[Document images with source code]
━━━━━━
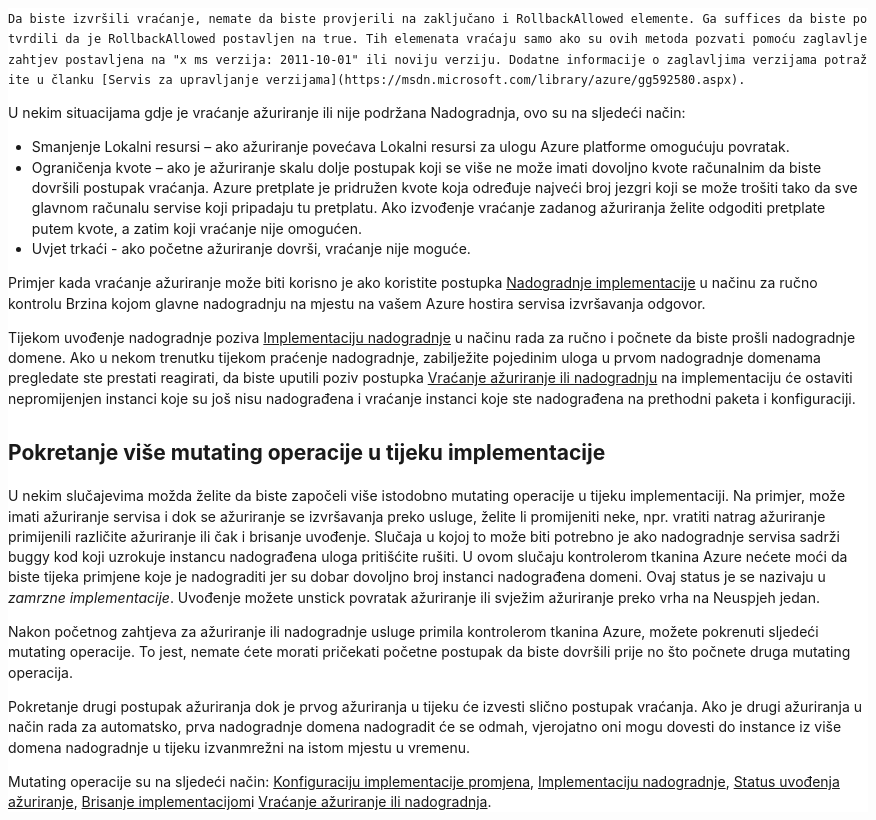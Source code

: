     Da biste izvršili vraćanje, nemate da biste provjerili na zaključano i RollbackAllowed elemente. Ga suffices da biste potvrdili da je RollbackAllowed postavljen na true. Tih elemenata vraćaju samo ako su ovih metoda pozvati pomoću zaglavlje zahtjev postavljena na "x ms verzija: 2011-10-01" ili noviju verziju. Dodatne informacije o zaglavljima verzijama potražite u članku [Servis za upravljanje verzijama](https://msdn.microsoft.com/library/azure/gg592580.aspx).

U nekim situacijama gdje je vraćanje ažuriranje ili nije podržana Nadogradnja, ovo su na sljedeći način:

-   Smanjenje Lokalni resursi – ako ažuriranje povećava Lokalni resursi za ulogu Azure platforme omogućuju povratak. 
-   Ograničenja kvote – ako je ažuriranje skalu dolje postupak koji se više ne može imati dovoljno kvote računalnim da biste dovršili postupak vraćanja. Azure pretplate je pridružen kvote koja određuje najveći broj jezgri koji se može trošiti tako da sve glavnom računalu servise koji pripadaju tu pretplatu. Ako izvođenje vraćanje zadanog ažuriranja želite odgoditi pretplate putem kvote, a zatim koji vraćanje nije omogućen.
-   Uvjet trkaći - ako početne ažuriranje dovrši, vraćanje nije moguće.

Primjer kada vraćanje ažuriranje može biti korisno je ako koristite postupka [Nadogradnje implementacije](https://msdn.microsoft.com/library/azure/ee460793.aspx) u načinu za ručno kontrolu Brzina kojom glavne nadogradnju na mjestu na vašem Azure hostira servisa izvršavanja odgovor.

Tijekom uvođenje nadogradnje poziva [Implementaciju nadogradnje](https://msdn.microsoft.com/library/azure/ee460793.aspx) u načinu rada za ručno i počnete da biste prošli nadogradnje domene. Ako u nekom trenutku tijekom praćenje nadogradnje, zabilježite pojedinim uloga u prvom nadogradnje domenama pregledate ste prestati reagirati, da biste uputili poziv postupka [Vraćanje ažuriranje ili nadogradnju](https://msdn.microsoft.com/library/azure/hh403977.aspx) na implementaciju će ostaviti nepromijenjen instanci koje su još nisu nadograđena i vraćanje instanci koje ste nadograđena na prethodni paketa i konfiguraciji.

<a name="multiplemutatingoperations"></a>
## <a name="initiating-multiple-mutating-operations-on-an-ongoing-deployment"></a>Pokretanje više mutating operacije u tijeku implementacije
U nekim slučajevima možda želite da biste započeli više istodobno mutating operacije u tijeku implementaciji. Na primjer, može imati ažuriranje servisa i dok se ažuriranje se izvršavanja preko usluge, želite li promijeniti neke, npr. vratiti natrag ažuriranje primijenili različite ažuriranje ili čak i brisanje uvođenje. Slučaja u kojoj to može biti potrebno je ako nadogradnje servisa sadrži buggy kod koji uzrokuje instancu nadograđena uloga pritišćite rušiti. U ovom slučaju kontrolerom tkanina Azure nećete moći da biste tijeka primjene koje je nadograditi jer su dobar dovoljno broj instanci nadograđena domeni. Ovaj status je se nazivaju u *zamrzne implementacije*. Uvođenje možete unstick povratak ažuriranje ili svježim ažuriranje preko vrha na Neuspjeh jedan.

Nakon početnog zahtjeva za ažuriranje ili nadogradnje usluge primila kontrolerom tkanina Azure, možete pokrenuti sljedeći mutating operacije. To jest, nemate ćete morati pričekati početne postupak da biste dovršili prije no što počnete druga mutating operacija.

Pokretanje drugi postupak ažuriranja dok je prvog ažuriranja u tijeku će izvesti slično postupak vraćanja. Ako je drugi ažuriranja u način rada za automatsko, prva nadogradnje domena nadogradit će se odmah, vjerojatno oni mogu dovesti do instance iz više domena nadogradnje u tijeku izvanmrežni na istom mjestu u vremenu.

Mutating operacije su na sljedeći način: [Konfiguraciju implementacije promjena](https://msdn.microsoft.com/library/azure/ee460809.aspx), [Implementaciju nadogradnje](https://msdn.microsoft.com/library/azure/ee460793.aspx), [Status uvođenja ažuriranje](https://msdn.microsoft.com/library/azure/ee460808.aspx), [Brisanje implementacijom](https://msdn.microsoft.com/library/azure/ee460815.aspx)i [Vraćanje ažuriranje ili nadogradnja](https://msdn.microsoft.com/library/azure/hh403977.aspx).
━━━━━━
_WORK ORDER_. Reproduce all the data as it stands. The pictures are not part of the copy.

_RESPONSE TO THIS EXERCISE_.
Source code

:     Da biste izvršili vraćanje, nemate da biste provjerili na zaključano i RollbackAllowed elemente. Ga suffices da biste potvrdili da je RollbackAllowed postavljen na true. Tih elemenata vraćaju samo ako su ovih metoda pozvati pomoću zaglavlje zahtjev postavljena na "x ms verzija: 2011-10-01" ili noviju verziju. Dodatne informacije o zaglavljima verzijama potražite u članku [Servis za upravljanje verzijama](https://msdn.microsoft.com/library/azure/gg592580.aspx).

U nekim situacijama gdje je vraćanje ažuriranje ili nije podržana Nadogradnja, ovo su na sljedeći način:

-   Smanjenje Lokalni resursi – ako ažuriranje povećava Lokalni resursi za ulogu Azure platforme omogućuju povratak. 
-   Ograničenja kvote – ako je ažuriranje skalu dolje postupak koji se više ne može imati dovoljno kvote računalnim da biste dovršili postupak vraćanja. Azure pretplate je pridružen kvote koja određuje najveći broj jezgri koji se može trošiti tako da sve glavnom računalu servise koji pripadaju tu pretplatu. Ako izvođenje vraćanje zadanog ažuriranja želite odgoditi pretplate putem kvote, a zatim koji vraćanje nije omogućen.
-   Uvjet trkaći - ako početne ažuriranje dovrši, vraćanje nije moguće.

Primjer kada vraćanje ažuriranje može biti korisno je ako koristite postupka [Nadogradnje implementacije](https://msdn.microsoft.com/library/azure/ee460793.aspx) u načinu za ručno kontrolu Brzina kojom glavne nadogradnju na mjestu na vašem Azure hostira servisa izvršavanja odgovor.

Tijekom uvođenje nadogradnje poziva [Implementaciju nadogradnje](https://msdn.microsoft.com/library/azure/ee460793.aspx) u načinu rada za ručno i počnete da biste prošli nadogradnje domene. Ako u nekom trenutku tijekom praćenje nadogradnje, zabilježite pojedinim uloga u prvom nadogradnje domenama pregledate ste prestati reagirati, da biste uputili poziv postupka [Vraćanje ažuriranje ili nadogradnju](https://msdn.microsoft.com/library/azure/hh403977.aspx) na implementaciju će ostaviti nepromijenjen instanci koje su još nisu nadograđena i vraćanje instanci koje ste nadograđena na prethodni paketa i konfiguraciji.

<a name="multiplemutatingoperations"></a>
## <a name="initiating-multiple-mutating-operations-on-an-ongoing-deployment"></a>Pokretanje više mutating operacije u tijeku implementacije
U nekim slučajevima možda želite da biste započeli više istodobno mutating operacije u tijeku implementaciji. Na primjer, može imati ažuriranje servisa i dok se ažuriranje se izvršavanja preko usluge, želite li promijeniti neke, npr. vratiti natrag ažuriranje primijenili različite ažuriranje ili čak i brisanje uvođenje. Slučaja u kojoj to može biti potrebno je ako nadogradnje servisa sadrži buggy kod koji uzrokuje instancu nadograđena uloga pritišćite rušiti. U ovom slučaju kontrolerom tkanina Azure nećete moći da biste tijeka primjene koje je nadograditi jer su dobar dovoljno broj instanci nadograđena domeni. Ovaj status je se nazivaju u *zamrzne implementacije*. Uvođenje možete unstick povratak ažuriranje ili svježim ažuriranje preko vrha na Neuspjeh jedan.

Nakon početnog zahtjeva za ažuriranje ili nadogradnje usluge primila kontrolerom tkanina Azure, možete pokrenuti sljedeći mutating operacije. To jest, nemate ćete morati pričekati početne postupak da biste dovršili prije no što počnete druga mutating operacija.

Pokretanje drugi postupak ažuriranja dok je prvog ažuriranja u tijeku će izvesti slično postupak vraćanja. Ako je drugi ažuriranja u način rada za automatsko, prva nadogradnje domena nadogradit će se odmah, vjerojatno oni mogu dovesti do instance iz više domena nadogradnje u tijeku izvanmrežni na istom mjestu u vremenu.

Mutating operacije su na sljedeći način: [Konfiguraciju implementacije promjena](https://msdn.microsoft.com/library/azure/ee460809.aspx), [Implementaciju nadogradnje](https://msdn.microsoft.com/library/azure/ee460793.aspx), [Status uvođenja ažuriranje](https://msdn.microsoft.com/library/azure/ee460808.aspx), [Brisanje implementacijom](https://msdn.microsoft.com/library/azure/ee460815.aspx)i [Vraćanje ažuriranje ili nadogradnja](https://msdn.microsoft.com/library/azure/hh403977.aspx).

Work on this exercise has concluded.